SUPPLIED MATERIAL:
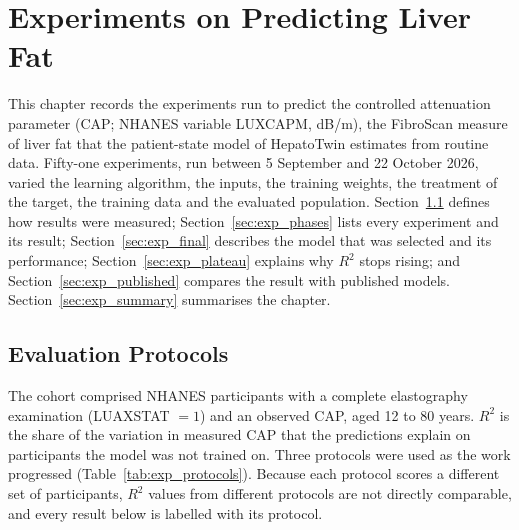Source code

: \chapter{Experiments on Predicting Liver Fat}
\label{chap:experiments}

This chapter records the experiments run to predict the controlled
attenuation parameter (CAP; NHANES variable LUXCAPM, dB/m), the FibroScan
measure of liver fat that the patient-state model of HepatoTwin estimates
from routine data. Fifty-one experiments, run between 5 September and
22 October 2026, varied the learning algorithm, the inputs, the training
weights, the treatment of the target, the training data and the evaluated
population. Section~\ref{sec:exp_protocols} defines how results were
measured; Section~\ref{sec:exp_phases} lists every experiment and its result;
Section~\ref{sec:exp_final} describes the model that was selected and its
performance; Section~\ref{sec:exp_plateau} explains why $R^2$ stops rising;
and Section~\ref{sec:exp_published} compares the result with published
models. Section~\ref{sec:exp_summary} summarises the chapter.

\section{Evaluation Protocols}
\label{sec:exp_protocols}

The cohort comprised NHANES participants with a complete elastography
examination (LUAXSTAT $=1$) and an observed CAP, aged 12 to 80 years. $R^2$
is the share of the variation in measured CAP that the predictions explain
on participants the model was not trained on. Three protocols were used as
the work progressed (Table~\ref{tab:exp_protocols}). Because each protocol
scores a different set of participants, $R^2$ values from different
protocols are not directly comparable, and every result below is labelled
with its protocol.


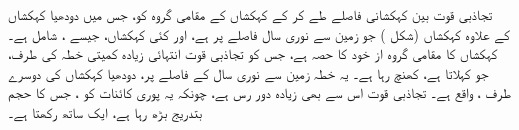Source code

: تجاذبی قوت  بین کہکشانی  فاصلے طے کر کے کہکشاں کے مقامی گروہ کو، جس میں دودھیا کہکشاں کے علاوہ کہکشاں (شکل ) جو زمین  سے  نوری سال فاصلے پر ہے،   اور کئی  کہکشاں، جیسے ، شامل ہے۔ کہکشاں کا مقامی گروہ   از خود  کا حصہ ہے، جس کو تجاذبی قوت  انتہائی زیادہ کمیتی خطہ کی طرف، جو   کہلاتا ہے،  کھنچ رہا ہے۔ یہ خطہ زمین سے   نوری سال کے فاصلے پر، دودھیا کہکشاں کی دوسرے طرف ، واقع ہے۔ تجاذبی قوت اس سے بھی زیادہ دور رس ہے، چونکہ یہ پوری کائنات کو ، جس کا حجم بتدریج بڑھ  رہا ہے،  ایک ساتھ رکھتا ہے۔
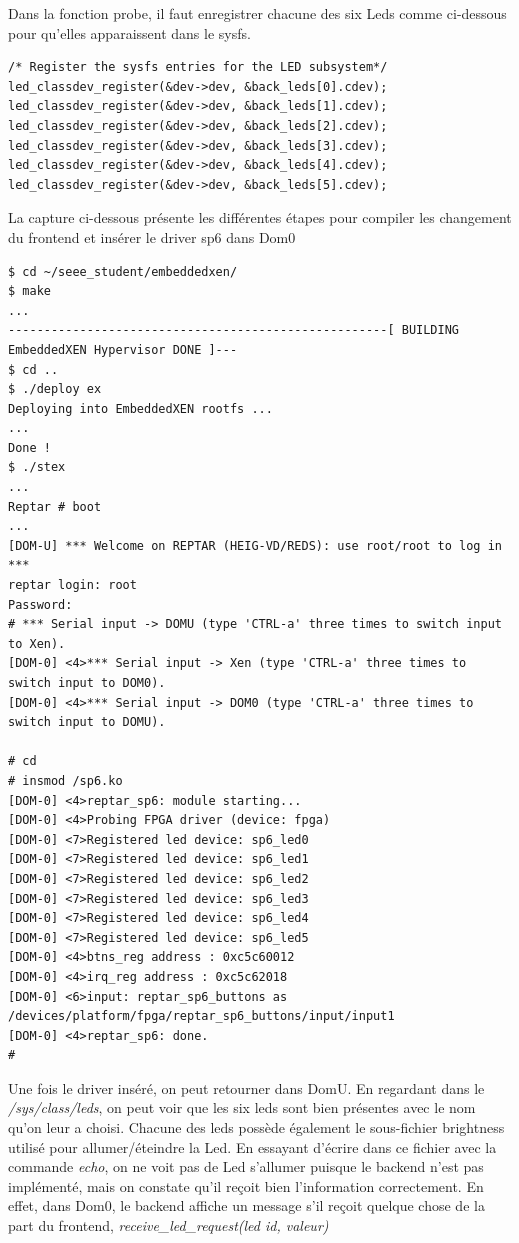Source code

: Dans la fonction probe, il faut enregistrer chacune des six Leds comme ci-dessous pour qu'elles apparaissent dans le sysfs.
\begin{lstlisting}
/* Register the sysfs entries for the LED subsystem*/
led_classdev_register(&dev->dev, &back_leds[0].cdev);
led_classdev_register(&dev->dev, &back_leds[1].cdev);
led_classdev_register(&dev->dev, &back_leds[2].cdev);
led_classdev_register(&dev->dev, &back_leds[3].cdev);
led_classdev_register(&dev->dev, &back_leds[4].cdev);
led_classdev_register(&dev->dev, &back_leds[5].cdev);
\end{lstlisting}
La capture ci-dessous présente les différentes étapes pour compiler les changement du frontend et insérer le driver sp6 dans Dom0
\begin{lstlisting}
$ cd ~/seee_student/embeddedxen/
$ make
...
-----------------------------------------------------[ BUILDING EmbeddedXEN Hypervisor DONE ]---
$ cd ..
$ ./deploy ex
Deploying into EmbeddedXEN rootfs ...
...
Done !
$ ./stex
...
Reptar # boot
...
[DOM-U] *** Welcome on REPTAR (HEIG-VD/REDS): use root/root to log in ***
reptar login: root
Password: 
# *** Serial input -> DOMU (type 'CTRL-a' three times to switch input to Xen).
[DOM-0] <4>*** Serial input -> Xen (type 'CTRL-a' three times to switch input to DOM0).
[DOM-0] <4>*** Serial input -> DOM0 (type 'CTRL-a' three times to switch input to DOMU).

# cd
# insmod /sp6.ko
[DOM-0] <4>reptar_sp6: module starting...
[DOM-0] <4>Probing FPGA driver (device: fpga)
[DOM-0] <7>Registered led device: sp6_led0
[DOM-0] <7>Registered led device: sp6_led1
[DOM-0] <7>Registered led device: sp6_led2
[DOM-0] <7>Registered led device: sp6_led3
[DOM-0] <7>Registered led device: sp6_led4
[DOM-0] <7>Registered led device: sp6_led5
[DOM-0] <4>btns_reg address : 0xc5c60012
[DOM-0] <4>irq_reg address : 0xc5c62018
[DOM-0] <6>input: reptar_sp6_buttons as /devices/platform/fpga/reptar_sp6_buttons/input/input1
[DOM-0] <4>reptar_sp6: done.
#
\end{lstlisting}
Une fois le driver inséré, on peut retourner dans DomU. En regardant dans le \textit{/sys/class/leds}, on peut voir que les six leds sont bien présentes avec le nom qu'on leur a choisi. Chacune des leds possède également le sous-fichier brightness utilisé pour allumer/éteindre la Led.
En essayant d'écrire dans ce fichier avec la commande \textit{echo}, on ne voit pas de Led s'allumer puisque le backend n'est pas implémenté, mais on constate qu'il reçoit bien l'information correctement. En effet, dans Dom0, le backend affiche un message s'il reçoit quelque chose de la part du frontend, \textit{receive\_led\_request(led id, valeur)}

--

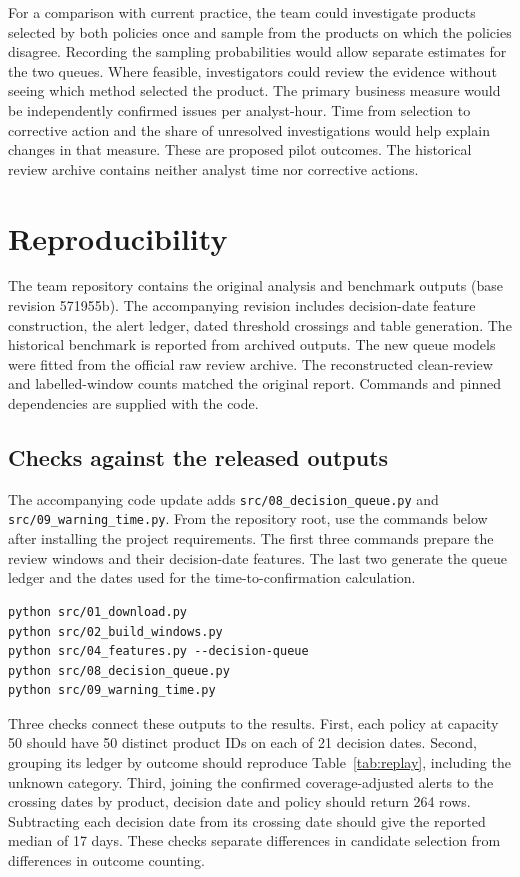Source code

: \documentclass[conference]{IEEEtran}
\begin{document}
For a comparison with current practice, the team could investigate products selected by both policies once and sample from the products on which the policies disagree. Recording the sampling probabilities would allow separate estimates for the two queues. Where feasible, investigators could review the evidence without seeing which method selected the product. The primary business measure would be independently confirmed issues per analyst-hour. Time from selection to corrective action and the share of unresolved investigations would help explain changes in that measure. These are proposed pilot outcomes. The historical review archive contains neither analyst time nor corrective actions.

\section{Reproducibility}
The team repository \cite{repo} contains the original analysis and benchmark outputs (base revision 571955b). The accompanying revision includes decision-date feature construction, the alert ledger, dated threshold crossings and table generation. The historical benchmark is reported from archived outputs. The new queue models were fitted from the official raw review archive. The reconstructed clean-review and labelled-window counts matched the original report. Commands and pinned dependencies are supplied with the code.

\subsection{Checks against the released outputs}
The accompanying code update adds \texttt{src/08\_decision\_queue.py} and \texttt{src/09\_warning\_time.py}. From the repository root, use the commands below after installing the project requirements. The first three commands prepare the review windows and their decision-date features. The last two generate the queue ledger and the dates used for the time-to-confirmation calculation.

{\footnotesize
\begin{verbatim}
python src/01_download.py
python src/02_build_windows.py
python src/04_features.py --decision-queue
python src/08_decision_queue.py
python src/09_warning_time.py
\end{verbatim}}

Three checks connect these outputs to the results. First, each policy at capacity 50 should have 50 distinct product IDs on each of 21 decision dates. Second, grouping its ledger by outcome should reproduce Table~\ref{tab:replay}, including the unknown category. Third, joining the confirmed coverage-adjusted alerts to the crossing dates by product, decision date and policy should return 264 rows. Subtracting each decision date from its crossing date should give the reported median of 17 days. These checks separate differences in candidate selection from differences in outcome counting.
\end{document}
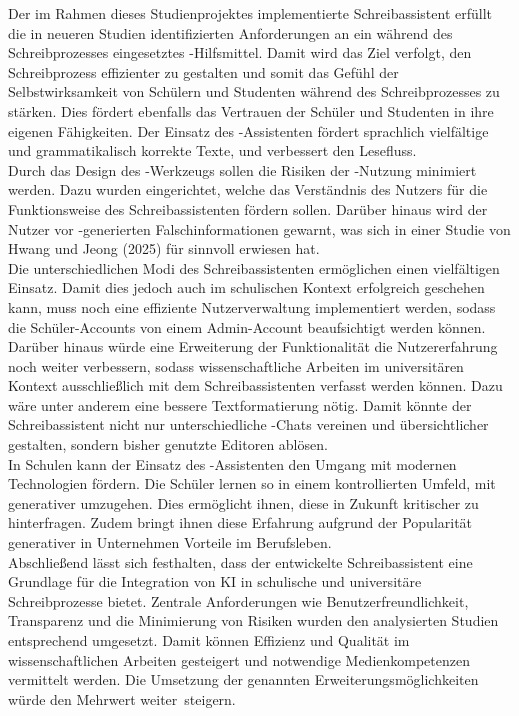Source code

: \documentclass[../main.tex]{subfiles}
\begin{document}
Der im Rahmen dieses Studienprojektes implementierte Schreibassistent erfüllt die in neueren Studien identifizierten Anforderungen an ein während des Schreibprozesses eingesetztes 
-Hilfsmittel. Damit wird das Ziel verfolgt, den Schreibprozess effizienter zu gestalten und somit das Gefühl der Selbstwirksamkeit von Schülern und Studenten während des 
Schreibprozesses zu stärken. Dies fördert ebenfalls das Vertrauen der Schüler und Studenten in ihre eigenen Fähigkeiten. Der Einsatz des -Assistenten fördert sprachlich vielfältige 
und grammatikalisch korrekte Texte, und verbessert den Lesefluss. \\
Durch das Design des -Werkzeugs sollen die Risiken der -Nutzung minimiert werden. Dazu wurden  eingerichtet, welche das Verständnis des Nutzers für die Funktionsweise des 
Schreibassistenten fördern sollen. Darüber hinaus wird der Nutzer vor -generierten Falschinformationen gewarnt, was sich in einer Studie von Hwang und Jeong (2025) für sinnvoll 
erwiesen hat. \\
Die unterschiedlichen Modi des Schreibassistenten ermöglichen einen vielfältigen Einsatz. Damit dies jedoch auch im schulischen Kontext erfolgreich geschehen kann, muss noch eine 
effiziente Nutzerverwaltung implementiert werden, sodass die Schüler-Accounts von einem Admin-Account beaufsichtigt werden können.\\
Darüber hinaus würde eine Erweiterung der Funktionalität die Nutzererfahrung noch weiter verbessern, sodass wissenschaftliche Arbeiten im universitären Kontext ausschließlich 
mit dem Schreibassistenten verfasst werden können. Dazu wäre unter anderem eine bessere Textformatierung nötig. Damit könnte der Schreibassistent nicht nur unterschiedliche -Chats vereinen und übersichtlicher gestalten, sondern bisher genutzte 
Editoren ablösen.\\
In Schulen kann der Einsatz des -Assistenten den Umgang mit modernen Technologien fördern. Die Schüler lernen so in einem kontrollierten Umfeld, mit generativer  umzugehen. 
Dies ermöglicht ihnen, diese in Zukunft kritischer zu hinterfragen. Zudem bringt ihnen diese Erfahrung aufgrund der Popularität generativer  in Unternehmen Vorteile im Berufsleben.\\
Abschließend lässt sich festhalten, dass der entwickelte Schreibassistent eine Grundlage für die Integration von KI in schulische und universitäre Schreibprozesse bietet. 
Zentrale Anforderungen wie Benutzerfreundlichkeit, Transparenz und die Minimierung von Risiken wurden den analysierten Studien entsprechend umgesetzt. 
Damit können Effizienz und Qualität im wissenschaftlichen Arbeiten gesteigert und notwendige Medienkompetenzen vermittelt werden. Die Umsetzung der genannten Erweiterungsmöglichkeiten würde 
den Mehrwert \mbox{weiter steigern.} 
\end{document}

---

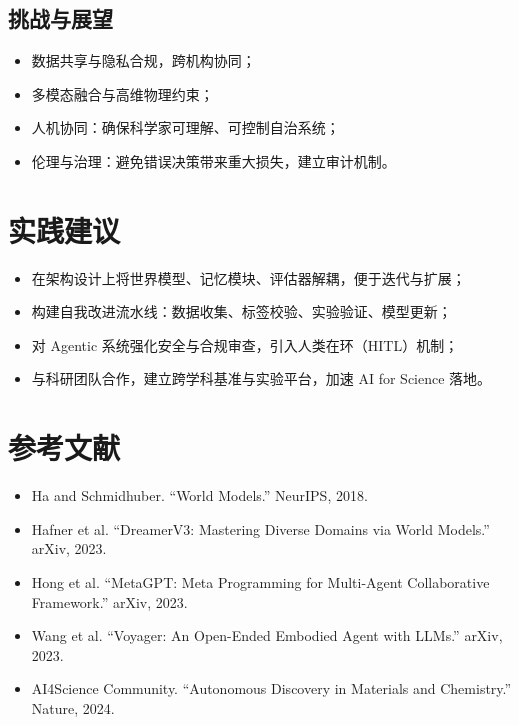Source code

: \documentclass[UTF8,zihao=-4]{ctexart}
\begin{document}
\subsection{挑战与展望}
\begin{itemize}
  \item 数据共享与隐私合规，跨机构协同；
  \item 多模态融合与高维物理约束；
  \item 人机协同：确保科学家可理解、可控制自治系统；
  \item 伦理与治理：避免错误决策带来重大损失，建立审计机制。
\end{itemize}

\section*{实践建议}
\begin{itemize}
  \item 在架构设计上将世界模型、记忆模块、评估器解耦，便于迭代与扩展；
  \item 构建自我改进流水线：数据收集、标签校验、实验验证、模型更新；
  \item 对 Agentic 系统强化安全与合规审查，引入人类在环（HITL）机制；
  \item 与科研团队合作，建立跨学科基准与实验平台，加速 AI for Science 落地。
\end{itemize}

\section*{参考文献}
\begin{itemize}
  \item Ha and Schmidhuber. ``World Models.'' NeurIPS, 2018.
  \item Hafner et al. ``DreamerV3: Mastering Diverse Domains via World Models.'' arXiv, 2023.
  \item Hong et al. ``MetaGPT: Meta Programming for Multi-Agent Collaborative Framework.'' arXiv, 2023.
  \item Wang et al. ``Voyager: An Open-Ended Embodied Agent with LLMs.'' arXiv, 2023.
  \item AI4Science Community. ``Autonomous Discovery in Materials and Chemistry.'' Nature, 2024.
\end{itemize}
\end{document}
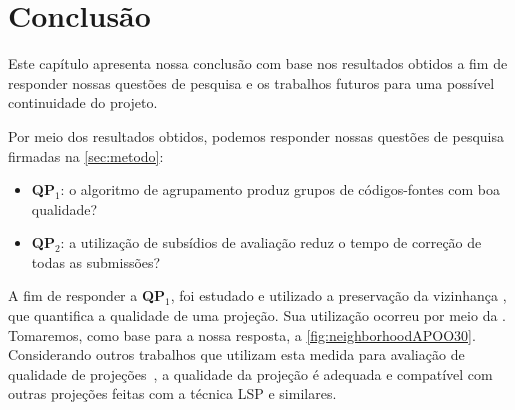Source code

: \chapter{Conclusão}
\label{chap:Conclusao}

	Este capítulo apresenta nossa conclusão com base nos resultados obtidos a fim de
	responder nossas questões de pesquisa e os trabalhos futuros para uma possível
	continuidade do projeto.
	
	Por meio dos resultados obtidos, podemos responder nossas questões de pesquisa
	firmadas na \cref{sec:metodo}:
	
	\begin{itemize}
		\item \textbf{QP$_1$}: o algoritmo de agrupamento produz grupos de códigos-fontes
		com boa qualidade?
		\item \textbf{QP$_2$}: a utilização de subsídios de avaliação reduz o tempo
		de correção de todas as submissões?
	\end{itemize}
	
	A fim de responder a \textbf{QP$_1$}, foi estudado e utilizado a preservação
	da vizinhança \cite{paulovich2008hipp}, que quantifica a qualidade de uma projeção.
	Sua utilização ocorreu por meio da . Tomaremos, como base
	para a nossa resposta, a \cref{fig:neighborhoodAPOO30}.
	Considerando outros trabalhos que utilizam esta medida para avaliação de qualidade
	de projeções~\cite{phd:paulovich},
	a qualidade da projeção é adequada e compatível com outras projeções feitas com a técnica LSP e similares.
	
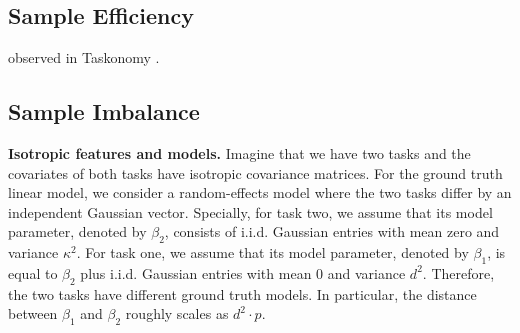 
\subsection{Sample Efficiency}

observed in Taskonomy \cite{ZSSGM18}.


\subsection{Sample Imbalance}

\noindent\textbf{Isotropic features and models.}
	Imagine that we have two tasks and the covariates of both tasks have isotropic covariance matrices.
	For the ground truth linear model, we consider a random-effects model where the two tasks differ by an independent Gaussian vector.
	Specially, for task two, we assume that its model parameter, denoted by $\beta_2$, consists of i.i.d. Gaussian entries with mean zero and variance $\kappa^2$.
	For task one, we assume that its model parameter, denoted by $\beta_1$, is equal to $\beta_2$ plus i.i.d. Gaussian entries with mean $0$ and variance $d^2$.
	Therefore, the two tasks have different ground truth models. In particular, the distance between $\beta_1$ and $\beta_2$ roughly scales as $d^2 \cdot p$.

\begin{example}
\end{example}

EXERCISE AIM: Report the number of lines in the material above that include the string "generativer". Nothing else belongs in the answer.

EXERCISE OUTPUT: 2